**RECORDS TO USE**
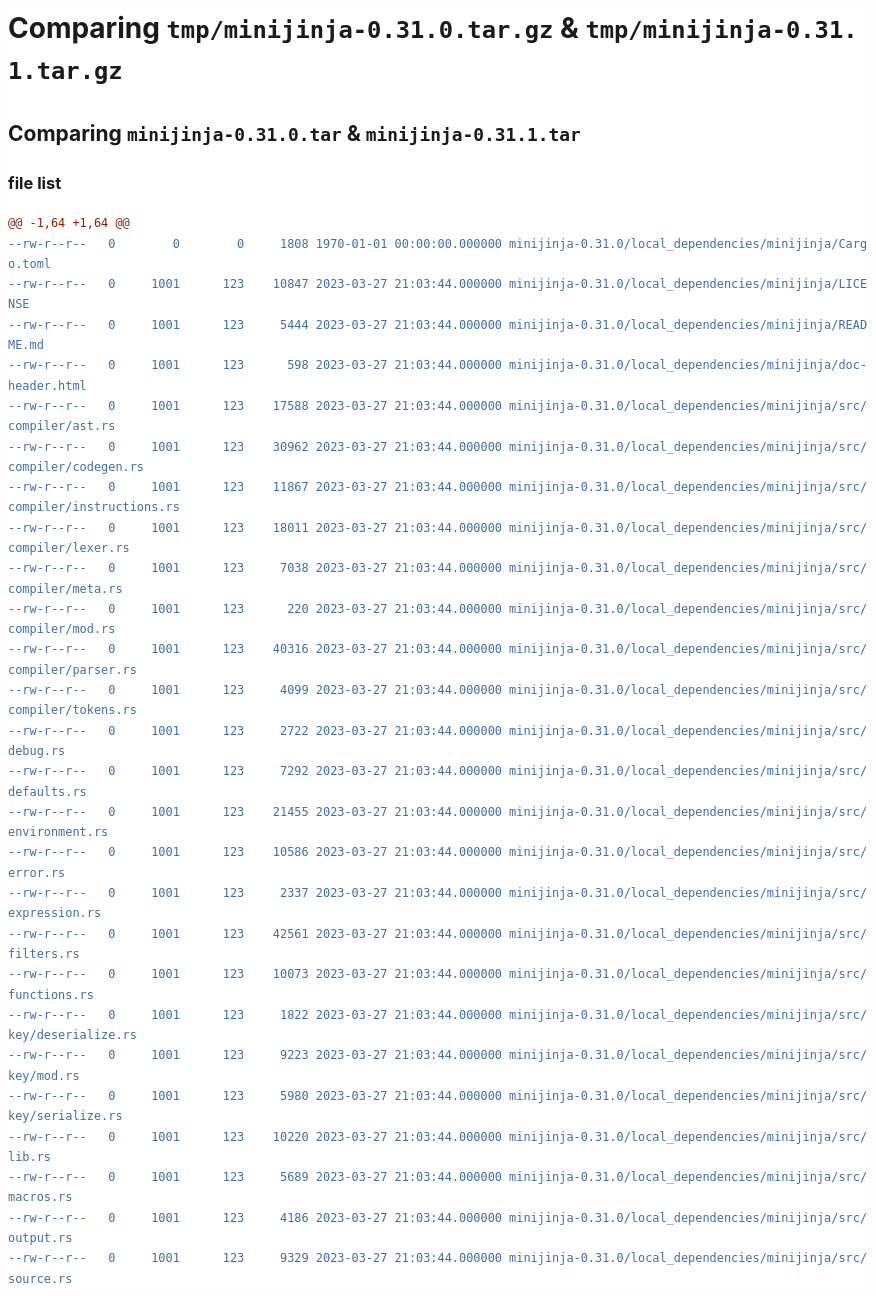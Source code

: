 # Comparing `tmp/minijinja-0.31.0.tar.gz` & `tmp/minijinja-0.31.1.tar.gz`

## Comparing `minijinja-0.31.0.tar` & `minijinja-0.31.1.tar`

### file list

```diff
@@ -1,64 +1,64 @@
--rw-r--r--   0        0        0     1808 1970-01-01 00:00:00.000000 minijinja-0.31.0/local_dependencies/minijinja/Cargo.toml
--rw-r--r--   0     1001      123    10847 2023-03-27 21:03:44.000000 minijinja-0.31.0/local_dependencies/minijinja/LICENSE
--rw-r--r--   0     1001      123     5444 2023-03-27 21:03:44.000000 minijinja-0.31.0/local_dependencies/minijinja/README.md
--rw-r--r--   0     1001      123      598 2023-03-27 21:03:44.000000 minijinja-0.31.0/local_dependencies/minijinja/doc-header.html
--rw-r--r--   0     1001      123    17588 2023-03-27 21:03:44.000000 minijinja-0.31.0/local_dependencies/minijinja/src/compiler/ast.rs
--rw-r--r--   0     1001      123    30962 2023-03-27 21:03:44.000000 minijinja-0.31.0/local_dependencies/minijinja/src/compiler/codegen.rs
--rw-r--r--   0     1001      123    11867 2023-03-27 21:03:44.000000 minijinja-0.31.0/local_dependencies/minijinja/src/compiler/instructions.rs
--rw-r--r--   0     1001      123    18011 2023-03-27 21:03:44.000000 minijinja-0.31.0/local_dependencies/minijinja/src/compiler/lexer.rs
--rw-r--r--   0     1001      123     7038 2023-03-27 21:03:44.000000 minijinja-0.31.0/local_dependencies/minijinja/src/compiler/meta.rs
--rw-r--r--   0     1001      123      220 2023-03-27 21:03:44.000000 minijinja-0.31.0/local_dependencies/minijinja/src/compiler/mod.rs
--rw-r--r--   0     1001      123    40316 2023-03-27 21:03:44.000000 minijinja-0.31.0/local_dependencies/minijinja/src/compiler/parser.rs
--rw-r--r--   0     1001      123     4099 2023-03-27 21:03:44.000000 minijinja-0.31.0/local_dependencies/minijinja/src/compiler/tokens.rs
--rw-r--r--   0     1001      123     2722 2023-03-27 21:03:44.000000 minijinja-0.31.0/local_dependencies/minijinja/src/debug.rs
--rw-r--r--   0     1001      123     7292 2023-03-27 21:03:44.000000 minijinja-0.31.0/local_dependencies/minijinja/src/defaults.rs
--rw-r--r--   0     1001      123    21455 2023-03-27 21:03:44.000000 minijinja-0.31.0/local_dependencies/minijinja/src/environment.rs
--rw-r--r--   0     1001      123    10586 2023-03-27 21:03:44.000000 minijinja-0.31.0/local_dependencies/minijinja/src/error.rs
--rw-r--r--   0     1001      123     2337 2023-03-27 21:03:44.000000 minijinja-0.31.0/local_dependencies/minijinja/src/expression.rs
--rw-r--r--   0     1001      123    42561 2023-03-27 21:03:44.000000 minijinja-0.31.0/local_dependencies/minijinja/src/filters.rs
--rw-r--r--   0     1001      123    10073 2023-03-27 21:03:44.000000 minijinja-0.31.0/local_dependencies/minijinja/src/functions.rs
--rw-r--r--   0     1001      123     1822 2023-03-27 21:03:44.000000 minijinja-0.31.0/local_dependencies/minijinja/src/key/deserialize.rs
--rw-r--r--   0     1001      123     9223 2023-03-27 21:03:44.000000 minijinja-0.31.0/local_dependencies/minijinja/src/key/mod.rs
--rw-r--r--   0     1001      123     5980 2023-03-27 21:03:44.000000 minijinja-0.31.0/local_dependencies/minijinja/src/key/serialize.rs
--rw-r--r--   0     1001      123    10220 2023-03-27 21:03:44.000000 minijinja-0.31.0/local_dependencies/minijinja/src/lib.rs
--rw-r--r--   0     1001      123     5689 2023-03-27 21:03:44.000000 minijinja-0.31.0/local_dependencies/minijinja/src/macros.rs
--rw-r--r--   0     1001      123     4186 2023-03-27 21:03:44.000000 minijinja-0.31.0/local_dependencies/minijinja/src/output.rs
--rw-r--r--   0     1001      123     9329 2023-03-27 21:03:44.000000 minijinja-0.31.0/local_dependencies/minijinja/src/source.rs
```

**TASK ITEM**
In the lines above, locate the string "Comparing". Copy every line where it occurs.

**RESPONSE BELOW**
: # Comparing `tmp/minijinja-0.31.0.tar.gz` & `tmp/minijinja-0.31.1.tar.gz`
## Comparing `minijinja-0.31.0.tar` & `minijinja-0.31.1.tar`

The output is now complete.